** SOURCE INFORMATION **
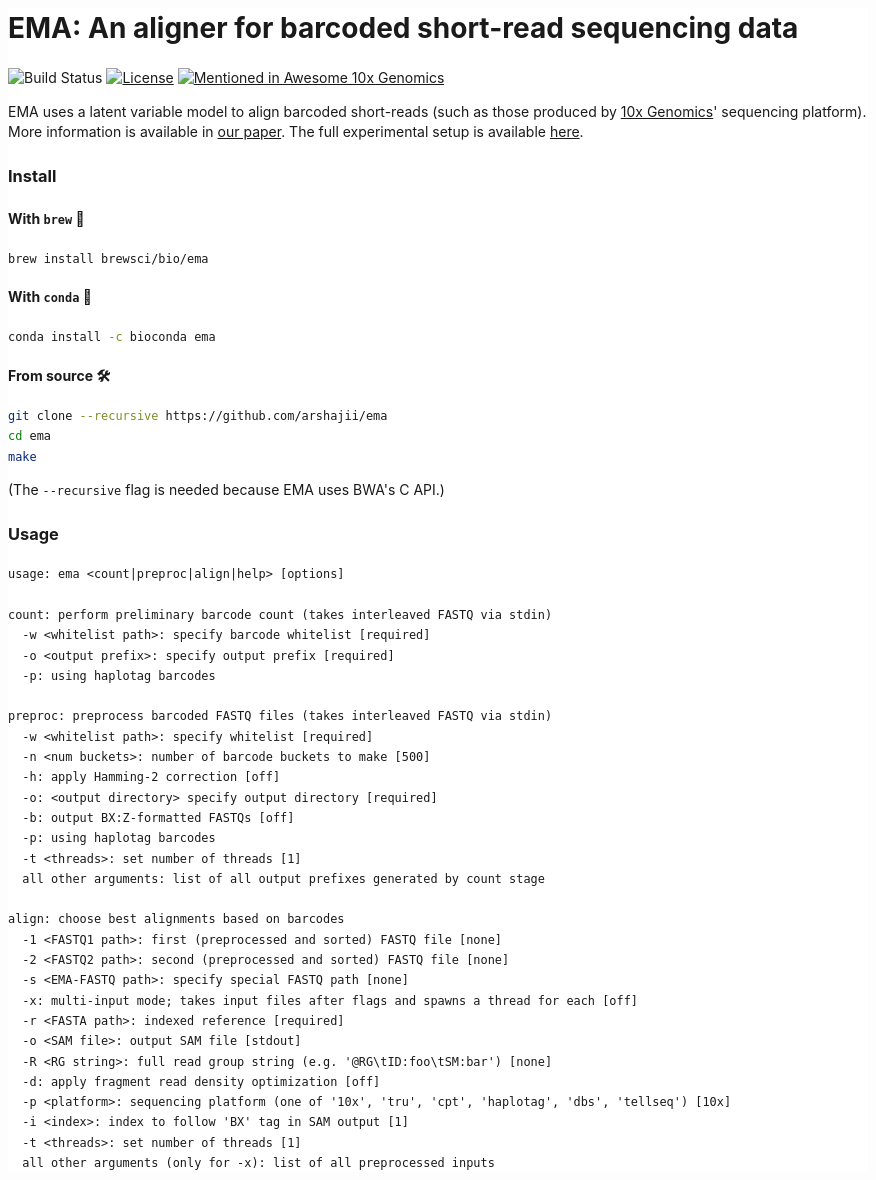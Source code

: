 EMA: An aligner for barcoded short-read sequencing data
=======================================================
![Build Status](https://github.com/arshajii/ema/actions/workflows/ci.yml/badge.svg) [![License](https://img.shields.io/badge/license-MIT-blue.svg)](https://raw.githubusercontent.com/arshajii/ema/master/LICENSE) [![Mentioned in Awesome 10x Genomics](https://awesome.re/mentioned-badge.svg)](https://github.com/johandahlberg/awesome-10x-genomics)

EMA uses a latent variable model to align barcoded short-reads (such as those produced by [10x Genomics](https://www.10xgenomics.com)' sequencing platform). More information is available in [our paper](https://www.biorxiv.org/content/early/2017/11/16/220236). The full experimental setup is available [here](https://github.com/arshajii/ema-paper-data/blob/master/experiments.ipynb).

### Install
#### With `brew` 🍺

```bash
brew install brewsci/bio/ema
```

#### With `conda` 🐍

```bash
conda install -c bioconda ema
```

#### From source 🛠️

```bash
git clone --recursive https://github.com/arshajii/ema
cd ema
make
```

(The `--recursive` flag is needed because EMA uses BWA's C API.)

### Usage
```
usage: ema <count|preproc|align|help> [options]

count: perform preliminary barcode count (takes interleaved FASTQ via stdin)
  -w <whitelist path>: specify barcode whitelist [required]
  -o <output prefix>: specify output prefix [required]
  -p: using haplotag barcodes

preproc: preprocess barcoded FASTQ files (takes interleaved FASTQ via stdin)
  -w <whitelist path>: specify whitelist [required]
  -n <num buckets>: number of barcode buckets to make [500]
  -h: apply Hamming-2 correction [off]
  -o: <output directory> specify output directory [required]
  -b: output BX:Z-formatted FASTQs [off]
  -p: using haplotag barcodes
  -t <threads>: set number of threads [1]
  all other arguments: list of all output prefixes generated by count stage

align: choose best alignments based on barcodes
  -1 <FASTQ1 path>: first (preprocessed and sorted) FASTQ file [none]
  -2 <FASTQ2 path>: second (preprocessed and sorted) FASTQ file [none]
  -s <EMA-FASTQ path>: specify special FASTQ path [none]
  -x: multi-input mode; takes input files after flags and spawns a thread for each [off]
  -r <FASTA path>: indexed reference [required]
  -o <SAM file>: output SAM file [stdout]
  -R <RG string>: full read group string (e.g. '@RG\tID:foo\tSM:bar') [none]
  -d: apply fragment read density optimization [off]
  -p <platform>: sequencing platform (one of '10x', 'tru', 'cpt', 'haplotag', 'dbs', 'tellseq') [10x]
  -i <index>: index to follow 'BX' tag in SAM output [1]
  -t <threads>: set number of threads [1]
  all other arguments (only for -x): list of all preprocessed inputs

```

** TASK ITEM **
The pictures in the listing above are to be dropped, and everything else reproduced exactly.

** PROBLEM SOLUTION **
Source code

: EMA: An aligner for barcoded short-read sequencing data
=======================================================
![Build Status](https://github.com/arshajii/ema/actions/workflows/ci.yml/badge.svg) [![License](https://img.shields.io/badge/license-MIT-blue.svg)](https://raw.githubusercontent.com/arshajii/ema/master/LICENSE) [![Mentioned in Awesome 10x Genomics](https://awesome.re/mentioned-badge.svg)](https://github.com/johandahlberg/awesome-10x-genomics)

EMA uses a latent variable model to align barcoded short-reads (such as those produced by [10x Genomics](https://www.10xgenomics.com)' sequencing platform). More information is available in [our paper](https://www.biorxiv.org/content/early/2017/11/16/220236). The full experimental setup is available [here](https://github.com/arshajii/ema-paper-data/blob/master/experiments.ipynb).

### Install
#### With `brew` 🍺

```bash
brew install brewsci/bio/ema
```

#### With `conda` 🐍

```bash
conda install -c bioconda ema
```

#### From source 🛠️

```bash
git clone --recursive https://github.com/arshajii/ema
cd ema
make
```

(The `--recursive` flag is needed because EMA uses BWA's C API.)

### Usage
```
usage: ema <count|preproc|align|help> [options]

count: perform preliminary barcode count (takes interleaved FASTQ via stdin)
  -w <whitelist path>: specify barcode whitelist [required]
  -o <output prefix>: specify output prefix [required]
  -p: using haplotag barcodes

preproc: preprocess barcoded FASTQ files (takes interleaved FASTQ via stdin)
  -w <whitelist path>: specify whitelist [required]
  -n <num buckets>: number of barcode buckets to make [500]
  -h: apply Hamming-2 correction [off]
  -o: <output directory> specify output directory [required]
  -b: output BX:Z-formatted FASTQs [off]
  -p: using haplotag barcodes
  -t <threads>: set number of threads [1]
  all other arguments: list of all output prefixes generated by count stage

align: choose best alignments based on barcodes
  -1 <FASTQ1 path>: first (preprocessed and sorted) FASTQ file [none]
  -2 <FASTQ2 path>: second (preprocessed and sorted) FASTQ file [none]
  -s <EMA-FASTQ path>: specify special FASTQ path [none]
  -x: multi-input mode; takes input files after flags and spawns a thread for each [off]
  -r <FASTA path>: indexed reference [required]
  -o <SAM file>: output SAM file [stdout]
  -R <RG string>: full read group string (e.g. '@RG\tID:foo\tSM:bar') [none]
  -d: apply fragment read density optimization [off]
  -p <platform>: sequencing platform (one of '10x', 'tru', 'cpt', 'haplotag', 'dbs', 'tellseq') [10x]
  -i <index>: index to follow 'BX' tag in SAM output [1]
  -t <threads>: set number of threads [1]
  all other arguments (only for -x): list of all preprocessed inputs

```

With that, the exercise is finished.